The second iteration of this piece is the large pile of cans and boxes holding a doctor's note. I am not pleased with this as an object. I regret not coming up with a backup plan earlier as it was becoming increasingly obvious that I had severely underestimated the time table. I was using a heat knife to slice up the styrofoam and it was moving along quite well until I succumbed to a dizzy spell/fainting spell from the fumes produced in the process. Luckily, the heat knife only stays heated if you hold the button in and when I was unconscious I hadn't held the button in... otherwise this could have been even more dangerous than it already seemed to be, especially at 4am. Luckily my girlfriend got me in to see a doctor as soon as possible and aside from burning eyes, lungs and throat and a terrible headache I came out of it alright. When I recovered, I was determined to finish only to find that the heat knife stopped working after a few minutes. It was getting quite late again and I had to come up with something. I decided to make a shrine to my failure to deliver on what I arrogantly promised myself I would finish. The shrine I made was a reflection on my flimsiness and insecurity in the wake of a tremendously crushing semester. My lifestyle was spinning out of control and my attempt to push out in front of it was ill-conceived and doomed for failure. Several people warned me that I shouldn't have set the bar so high for myself when I'm already under too much pressure and that I barely have any time to work on something so ambitious... and I think deep-down I knew it too but couldn't admit it. So I ended up with something scraped together in a very haphazard way that I regret. I did think that the doctor's note was funny, but I guess it was an inside joke to some degree and my mental state at the time made it seem funnier to me than it perhaps was to anyone else. In a lot of ways this was an unintentional performance about failure and it's only made worse by comparison when I consider the third version...

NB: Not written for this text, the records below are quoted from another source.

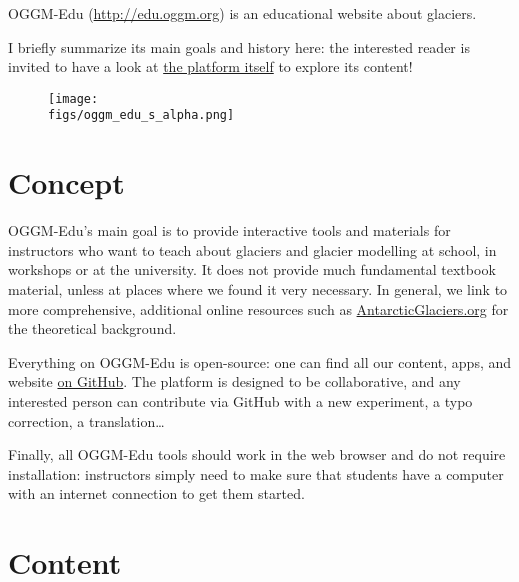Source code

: OGGM-Edu (\href{http://edu.oggm.org}{http://edu.oggm.org}) is an educational website about glaciers.

I briefly summarize its main goals and history here: the interested reader is invited to have a look at
\href{https://edu.oggm.org}{the platform itself} to explore its content!

\begin{figure}[h]
\texttt{[image: \\figs/oggm\_edu\_s\_alpha.png]}
\end{figure}


\section{Concept}

OGGM-Edu’s main goal is to provide interactive tools and materials for instructors who want to
teach about glaciers and glacier modelling at school, in workshops or at the university.
It does not provide much fundamental textbook material, unless at places where we found it very necessary.
In general, we link to more comprehensive, additional online resources such as
\href{http://www.antarcticglaciers.org/}{AntarcticGlaciers.org} for the theoretical background.

Everything on OGGM-Edu is open-source: one can find all our content, apps, and website \href{https://github.com/OGGM/oggm-edu}{on GitHub}.
The platform is designed to be collaborative, and any interested person can contribute via GitHub with a new experiment,
a typo correction, a translation…

Finally, all OGGM-Edu tools should work in the web browser and do not require installation: instructors simply need to
make sure that students have a computer with an internet connection to get them started.


\section{Content}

The third way to look at this is far more intelligent and so simple I couldn't have thought of it in my panicked state. Basically, I should have brought in the half formed structure of the pedestal that I have finished... then stab the doctor's note into the flat top-most surface of it using the broken hot knife. I realized it shortly after I got to the school. I mean, I knew that the haphazard object I brought in was challenging both aesthetically and semiotically... but I could have salvaged a failed sculpture that functioned much better had I kept my wits about me after the knife broke. (It also would have been cathartic to cause some hard to this object that had caused me so much grief). Maybe that's all I need to say... the conception was a reflection of my pride and determination... the shaky heap was a reflection of my bemused resignation and malaise and the afterthought that I regret not bringing in instead is a reflection of my anger towards myself for my lack of foresight.